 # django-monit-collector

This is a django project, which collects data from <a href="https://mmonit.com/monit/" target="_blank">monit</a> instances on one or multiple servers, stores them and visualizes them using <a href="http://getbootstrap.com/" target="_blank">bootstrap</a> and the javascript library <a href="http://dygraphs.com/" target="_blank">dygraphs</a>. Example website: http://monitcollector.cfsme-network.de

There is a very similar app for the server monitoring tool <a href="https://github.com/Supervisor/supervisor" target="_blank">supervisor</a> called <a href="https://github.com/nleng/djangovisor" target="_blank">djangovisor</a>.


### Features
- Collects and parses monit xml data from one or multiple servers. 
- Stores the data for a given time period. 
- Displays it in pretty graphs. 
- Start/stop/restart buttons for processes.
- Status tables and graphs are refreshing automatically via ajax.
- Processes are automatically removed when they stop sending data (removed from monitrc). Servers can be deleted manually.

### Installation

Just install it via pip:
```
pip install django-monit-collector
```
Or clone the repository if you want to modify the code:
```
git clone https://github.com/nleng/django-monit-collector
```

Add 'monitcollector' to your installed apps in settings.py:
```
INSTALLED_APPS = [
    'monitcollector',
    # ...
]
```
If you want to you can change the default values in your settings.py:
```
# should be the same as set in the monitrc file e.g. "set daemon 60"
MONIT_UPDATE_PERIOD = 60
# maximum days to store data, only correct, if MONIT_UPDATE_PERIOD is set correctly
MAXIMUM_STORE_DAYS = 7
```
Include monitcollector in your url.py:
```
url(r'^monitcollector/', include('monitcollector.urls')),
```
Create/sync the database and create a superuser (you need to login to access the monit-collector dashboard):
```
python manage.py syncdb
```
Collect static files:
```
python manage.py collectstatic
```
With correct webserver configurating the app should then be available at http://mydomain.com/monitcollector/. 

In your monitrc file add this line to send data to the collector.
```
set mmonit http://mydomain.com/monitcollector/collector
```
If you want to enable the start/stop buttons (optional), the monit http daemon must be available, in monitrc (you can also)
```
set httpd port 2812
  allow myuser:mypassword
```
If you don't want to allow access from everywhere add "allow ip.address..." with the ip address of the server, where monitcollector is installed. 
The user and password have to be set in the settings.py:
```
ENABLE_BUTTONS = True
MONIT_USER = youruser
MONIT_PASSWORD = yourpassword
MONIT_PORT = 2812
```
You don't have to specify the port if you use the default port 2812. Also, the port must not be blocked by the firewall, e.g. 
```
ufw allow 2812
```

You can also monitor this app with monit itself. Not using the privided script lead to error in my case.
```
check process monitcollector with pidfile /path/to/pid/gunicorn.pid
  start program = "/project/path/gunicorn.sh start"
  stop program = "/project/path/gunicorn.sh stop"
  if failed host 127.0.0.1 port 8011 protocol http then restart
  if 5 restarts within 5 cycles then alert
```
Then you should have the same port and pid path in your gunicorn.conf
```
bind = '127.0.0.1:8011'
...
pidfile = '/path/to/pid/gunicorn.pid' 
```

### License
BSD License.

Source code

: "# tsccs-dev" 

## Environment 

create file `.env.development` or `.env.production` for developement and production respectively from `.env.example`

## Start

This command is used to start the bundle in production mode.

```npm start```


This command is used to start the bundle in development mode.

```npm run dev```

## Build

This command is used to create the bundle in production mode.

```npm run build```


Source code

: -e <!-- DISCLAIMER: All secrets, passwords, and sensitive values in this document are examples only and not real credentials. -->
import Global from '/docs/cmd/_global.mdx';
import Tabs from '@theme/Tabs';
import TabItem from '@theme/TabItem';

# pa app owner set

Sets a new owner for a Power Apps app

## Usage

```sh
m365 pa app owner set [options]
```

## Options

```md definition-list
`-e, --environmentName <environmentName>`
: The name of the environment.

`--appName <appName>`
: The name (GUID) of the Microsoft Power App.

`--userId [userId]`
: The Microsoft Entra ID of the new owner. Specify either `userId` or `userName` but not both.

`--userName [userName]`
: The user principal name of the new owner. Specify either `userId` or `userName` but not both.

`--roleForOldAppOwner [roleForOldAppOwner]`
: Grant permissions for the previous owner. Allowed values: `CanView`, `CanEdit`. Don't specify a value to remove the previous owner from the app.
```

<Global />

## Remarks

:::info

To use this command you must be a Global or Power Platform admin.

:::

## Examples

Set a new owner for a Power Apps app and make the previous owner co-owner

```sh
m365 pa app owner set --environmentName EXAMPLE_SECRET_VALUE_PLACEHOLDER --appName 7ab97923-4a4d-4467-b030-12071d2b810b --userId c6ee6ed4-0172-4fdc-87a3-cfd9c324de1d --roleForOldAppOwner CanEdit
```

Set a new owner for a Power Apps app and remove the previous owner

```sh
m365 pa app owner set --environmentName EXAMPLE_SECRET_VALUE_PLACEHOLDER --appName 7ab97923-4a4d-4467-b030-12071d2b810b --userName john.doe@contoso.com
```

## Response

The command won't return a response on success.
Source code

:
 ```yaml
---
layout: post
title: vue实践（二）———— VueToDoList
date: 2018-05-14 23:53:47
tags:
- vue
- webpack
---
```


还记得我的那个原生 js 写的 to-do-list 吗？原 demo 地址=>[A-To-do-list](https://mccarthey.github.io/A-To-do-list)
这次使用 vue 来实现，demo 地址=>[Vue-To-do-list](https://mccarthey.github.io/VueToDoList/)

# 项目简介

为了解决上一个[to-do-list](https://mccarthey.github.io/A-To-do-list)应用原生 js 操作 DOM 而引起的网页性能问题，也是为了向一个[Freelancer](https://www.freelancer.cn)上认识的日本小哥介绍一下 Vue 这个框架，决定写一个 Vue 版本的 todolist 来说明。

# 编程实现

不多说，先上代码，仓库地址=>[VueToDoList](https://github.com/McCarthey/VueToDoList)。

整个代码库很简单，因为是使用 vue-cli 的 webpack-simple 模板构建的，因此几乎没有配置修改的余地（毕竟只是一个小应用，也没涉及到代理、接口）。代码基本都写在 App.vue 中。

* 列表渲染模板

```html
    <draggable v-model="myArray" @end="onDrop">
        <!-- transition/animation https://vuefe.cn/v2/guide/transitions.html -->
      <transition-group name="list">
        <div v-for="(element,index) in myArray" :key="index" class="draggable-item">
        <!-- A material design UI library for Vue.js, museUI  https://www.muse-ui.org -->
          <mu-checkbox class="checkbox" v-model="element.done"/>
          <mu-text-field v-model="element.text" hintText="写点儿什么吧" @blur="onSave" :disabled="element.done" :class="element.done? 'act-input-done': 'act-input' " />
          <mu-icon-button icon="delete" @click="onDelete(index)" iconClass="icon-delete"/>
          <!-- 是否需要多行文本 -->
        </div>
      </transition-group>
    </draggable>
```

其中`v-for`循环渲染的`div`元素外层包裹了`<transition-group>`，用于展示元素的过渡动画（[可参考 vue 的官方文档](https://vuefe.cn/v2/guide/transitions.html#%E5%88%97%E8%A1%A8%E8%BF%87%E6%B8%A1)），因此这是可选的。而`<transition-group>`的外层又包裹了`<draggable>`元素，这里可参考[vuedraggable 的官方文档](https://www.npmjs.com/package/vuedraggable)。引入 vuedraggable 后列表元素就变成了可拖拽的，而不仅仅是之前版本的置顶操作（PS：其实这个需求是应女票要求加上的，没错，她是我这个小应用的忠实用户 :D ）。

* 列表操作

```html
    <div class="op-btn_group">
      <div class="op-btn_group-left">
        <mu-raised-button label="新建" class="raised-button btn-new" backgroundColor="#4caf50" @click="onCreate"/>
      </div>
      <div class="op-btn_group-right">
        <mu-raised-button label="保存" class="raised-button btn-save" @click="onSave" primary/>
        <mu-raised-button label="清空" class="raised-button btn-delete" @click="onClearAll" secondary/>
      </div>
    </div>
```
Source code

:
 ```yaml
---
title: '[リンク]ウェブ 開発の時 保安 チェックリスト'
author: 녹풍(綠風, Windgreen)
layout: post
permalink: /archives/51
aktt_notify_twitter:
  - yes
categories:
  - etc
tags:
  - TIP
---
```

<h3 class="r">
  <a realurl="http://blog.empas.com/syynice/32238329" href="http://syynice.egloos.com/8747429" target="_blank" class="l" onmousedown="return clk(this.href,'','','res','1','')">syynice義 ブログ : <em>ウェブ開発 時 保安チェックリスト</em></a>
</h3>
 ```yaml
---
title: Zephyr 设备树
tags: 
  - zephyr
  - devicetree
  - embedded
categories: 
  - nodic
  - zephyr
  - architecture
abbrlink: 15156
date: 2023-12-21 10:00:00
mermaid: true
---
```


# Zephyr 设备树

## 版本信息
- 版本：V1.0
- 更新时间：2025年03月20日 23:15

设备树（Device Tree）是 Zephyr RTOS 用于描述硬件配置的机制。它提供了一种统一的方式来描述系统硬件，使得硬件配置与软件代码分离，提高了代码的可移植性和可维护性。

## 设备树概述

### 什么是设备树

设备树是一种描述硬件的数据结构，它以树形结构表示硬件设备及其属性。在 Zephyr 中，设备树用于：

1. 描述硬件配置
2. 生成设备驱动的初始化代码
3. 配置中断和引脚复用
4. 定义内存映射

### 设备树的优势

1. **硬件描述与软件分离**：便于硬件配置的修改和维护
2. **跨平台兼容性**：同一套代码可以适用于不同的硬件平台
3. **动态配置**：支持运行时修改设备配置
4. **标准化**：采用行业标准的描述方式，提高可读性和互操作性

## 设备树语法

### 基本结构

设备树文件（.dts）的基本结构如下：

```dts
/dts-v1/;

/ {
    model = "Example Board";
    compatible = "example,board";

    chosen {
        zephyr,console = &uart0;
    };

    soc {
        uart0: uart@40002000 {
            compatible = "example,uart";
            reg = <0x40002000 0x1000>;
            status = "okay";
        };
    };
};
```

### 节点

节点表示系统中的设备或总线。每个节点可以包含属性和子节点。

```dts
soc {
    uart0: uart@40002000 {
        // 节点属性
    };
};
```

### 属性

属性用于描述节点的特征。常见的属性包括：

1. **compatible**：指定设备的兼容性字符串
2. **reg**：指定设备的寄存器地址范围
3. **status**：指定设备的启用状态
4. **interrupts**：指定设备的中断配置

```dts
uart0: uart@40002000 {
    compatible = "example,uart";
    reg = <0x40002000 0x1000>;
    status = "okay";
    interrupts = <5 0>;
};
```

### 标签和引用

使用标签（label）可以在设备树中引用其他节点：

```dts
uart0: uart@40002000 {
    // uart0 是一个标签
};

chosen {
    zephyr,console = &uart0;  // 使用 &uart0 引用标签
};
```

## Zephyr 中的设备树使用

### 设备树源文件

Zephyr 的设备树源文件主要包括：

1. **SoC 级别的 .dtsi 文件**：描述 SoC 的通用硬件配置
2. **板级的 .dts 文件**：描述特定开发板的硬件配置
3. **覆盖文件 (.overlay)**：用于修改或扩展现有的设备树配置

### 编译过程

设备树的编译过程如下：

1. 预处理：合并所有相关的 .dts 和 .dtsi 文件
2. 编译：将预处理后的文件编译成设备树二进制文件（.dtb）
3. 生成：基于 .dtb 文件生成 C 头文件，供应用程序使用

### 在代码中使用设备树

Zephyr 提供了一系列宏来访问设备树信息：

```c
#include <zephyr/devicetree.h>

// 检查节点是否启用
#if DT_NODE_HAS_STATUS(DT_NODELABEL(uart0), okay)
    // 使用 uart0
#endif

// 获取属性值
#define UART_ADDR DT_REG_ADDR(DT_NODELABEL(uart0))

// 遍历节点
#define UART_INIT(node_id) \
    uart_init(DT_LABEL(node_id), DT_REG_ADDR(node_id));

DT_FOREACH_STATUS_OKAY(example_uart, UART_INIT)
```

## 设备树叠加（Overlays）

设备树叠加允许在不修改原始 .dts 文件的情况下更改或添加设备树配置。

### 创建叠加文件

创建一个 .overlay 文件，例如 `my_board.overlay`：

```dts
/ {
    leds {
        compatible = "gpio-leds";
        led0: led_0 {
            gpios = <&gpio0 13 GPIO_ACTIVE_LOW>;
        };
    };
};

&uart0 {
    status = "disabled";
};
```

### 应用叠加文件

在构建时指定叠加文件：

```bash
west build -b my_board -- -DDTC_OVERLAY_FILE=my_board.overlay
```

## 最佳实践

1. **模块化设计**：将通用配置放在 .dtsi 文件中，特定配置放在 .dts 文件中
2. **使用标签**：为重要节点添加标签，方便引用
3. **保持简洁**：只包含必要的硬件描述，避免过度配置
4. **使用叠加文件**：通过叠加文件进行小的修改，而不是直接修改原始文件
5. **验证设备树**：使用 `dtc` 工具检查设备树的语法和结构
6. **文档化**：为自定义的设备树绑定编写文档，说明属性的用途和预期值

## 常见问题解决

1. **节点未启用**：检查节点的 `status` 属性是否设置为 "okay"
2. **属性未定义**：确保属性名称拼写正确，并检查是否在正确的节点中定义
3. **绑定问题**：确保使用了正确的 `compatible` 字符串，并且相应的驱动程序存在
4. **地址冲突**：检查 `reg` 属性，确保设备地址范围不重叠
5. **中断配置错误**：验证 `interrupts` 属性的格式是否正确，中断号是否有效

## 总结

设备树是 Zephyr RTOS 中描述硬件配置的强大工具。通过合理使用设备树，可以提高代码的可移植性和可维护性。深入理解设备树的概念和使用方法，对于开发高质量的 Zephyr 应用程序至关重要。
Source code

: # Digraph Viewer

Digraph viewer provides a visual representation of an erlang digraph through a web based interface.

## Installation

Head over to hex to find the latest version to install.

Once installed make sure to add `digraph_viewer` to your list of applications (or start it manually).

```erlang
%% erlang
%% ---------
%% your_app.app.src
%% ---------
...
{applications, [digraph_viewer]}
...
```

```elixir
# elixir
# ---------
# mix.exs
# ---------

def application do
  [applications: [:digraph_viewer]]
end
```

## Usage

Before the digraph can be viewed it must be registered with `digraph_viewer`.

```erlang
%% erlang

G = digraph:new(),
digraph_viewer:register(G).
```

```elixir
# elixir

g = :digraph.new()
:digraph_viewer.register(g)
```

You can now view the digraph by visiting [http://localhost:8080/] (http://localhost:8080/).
· · · ·
◆ YOUR ASSIGNMENT:
Working from the entries above, filter out every line that lacks "want" and copy what remains.

◆ OUTPUT OF THE TASK:
Or clone the repository if you want to modify the code:
If you want to you can change the default values in your settings.py:
If you want to enable the start/stop buttons (optional), the monit http daemon must be available, in monitrc (you can also)
If you don't want to allow access from everywhere add "allow ip.address..." with the ip address of the server, where monitcollector is installed. 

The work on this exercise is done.